At 05:44 AM 10/23/00, Horst von Brand wrote:
>David Relson <[EMAIL PROTECTED]> said:
>
>Not just a preprocessor change.
>...
>This is true for a correct compiler (ever seen a correct piece of
>software?)  compiling strictly standard-conforming source. The kernel is
>_not_ standard-conforming, and many places are writen just like they are to
>trick the compiler into generating particular code, some places assume that
>undefined behaviour (i.e., a[i] = b[i++] and such) works in a certain way,
>that the compiler pads structures in a certain way, ...
>...
>Yes.
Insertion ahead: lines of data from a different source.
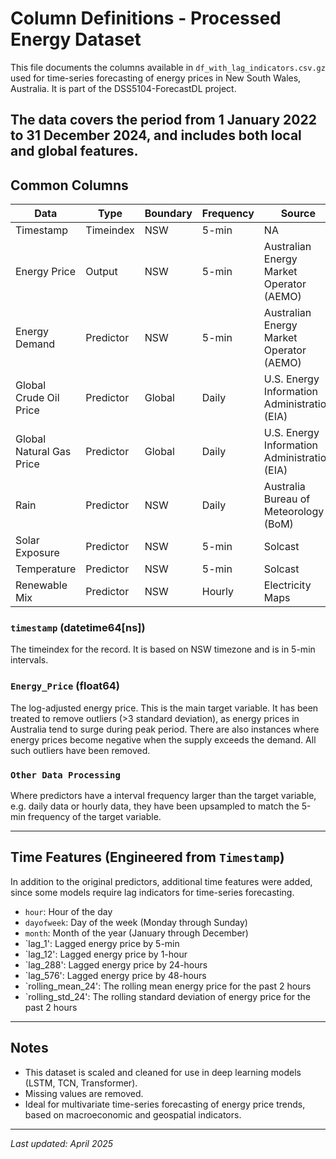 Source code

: # Column Definitions - Processed Energy Dataset

This file documents the columns available in `df_with_lag_indicators.csv.gz` used for time-series forecasting of energy prices in New South Wales, Australia. It is part of the DSS5104-ForecastDL project.

The data covers the period from 1 January 2022 to 31 December 2024, and includes both local and global features.
---

## Common Columns

| **Data**                     | **Type**    | **Boundary** | **Frequency** | **Source** |
|-----------------------------|-------------|--------------|----------------|------------|
| Timestamp                   | Timeindex   | NSW          | 5-min          | NA
| Energy Price                | Output      | NSW          | 5-min          | Australian Energy Market Operator (AEMO) |
| Energy Demand               | Predictor   | NSW          | 5-min          | Australian Energy Market Operator (AEMO)|
| Global Crude Oil Price      | Predictor   | Global       | Daily          | U.S. Energy Information Administration (EIA) |
| Global Natural Gas Price    | Predictor   | Global       | Daily          | U.S. Energy Information Administration (EIA) |
| Rain                        | Predictor   | NSW          | Daily          | Australia Bureau of Meteorology (BoM) |
| Solar Exposure              | Predictor   | NSW          | 5-min          | Solcast|
| Temperature                 | Predictor   | NSW          | 5-min          | Solcast|
| Renewable Mix               | Predictor   | NSW          | Hourly         | Electricity Maps|


### `timestamp` (datetime64[ns])
The timeindex for the record. It is based on NSW timezone and is in 5-min intervals.

### `Energy_Price` (float64)
The log-adjusted energy price. This is the main target variable. It has been treated to remove outliers (>3 standard deviation), as energy prices in Australia tend to surge during peak period. There are also instances where energy prices become negative when the supply exceeds the demand. All such outliers have been removed.

### `Other Data Processing`
Where predictors have a interval frequency larger than the target variable, e.g. daily data or hourly data, they have been upsampled to match the 5-min frequency of the target variable.

---

## Time Features (Engineered from `Timestamp`)
In addition to the original predictors, additional time features were added, since some models require lag indicators for time-series forecasting.

- `hour`: Hour of the day
- `dayofweek`: Day of the week (Monday through Sunday)
- `month`: Month of the year (January through December)
- `lag_1': Lagged energy price by 5-min
- `lag_12': Lagged energy price by 1-hour
- `lag_288': Lagged energy price by 24-hours
- `lag_576': Lagged energy price by 48-hours 
- `rolling_mean_24': The rolling mean energy price for the past 2 hours
- `rolling_std_24': The rolling standard deviation of energy price for the past 2 hours

---

## Notes

- This dataset is scaled and cleaned for use in deep learning models (LSTM, TCN, Transformer).
- Missing values are removed.
- Ideal for multivariate time-series forecasting of energy price trends, based on macroeconomic and geospatial indicators.

---

_Last updated: April 2025_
The existing program is wrong in that it woprked by chance, not
>because it was written right.


Horst,

What you say is correct.  Early comments on gcc-2.96 reflected preprocessor 
changes which made it impossible to compile a kernel.  Later comments, 
particularly David Wragg's "struct itimerval" example, show that compiler 
optimizations is broken.

My recollection is that the behavior of "a[i] = b[i++]" is well defined, 
i.e. in the standard.  However it's been years since I paid attention to 
those details, so I may be wrong.

Anyhow, as we all know, gcc-2.96 is not ready for prime time.

David

--------------------------------------------------------
David Relson                   Osage Software Systems, Inc.
[EMAIL PROTECTED]       514 W. Keech Ave.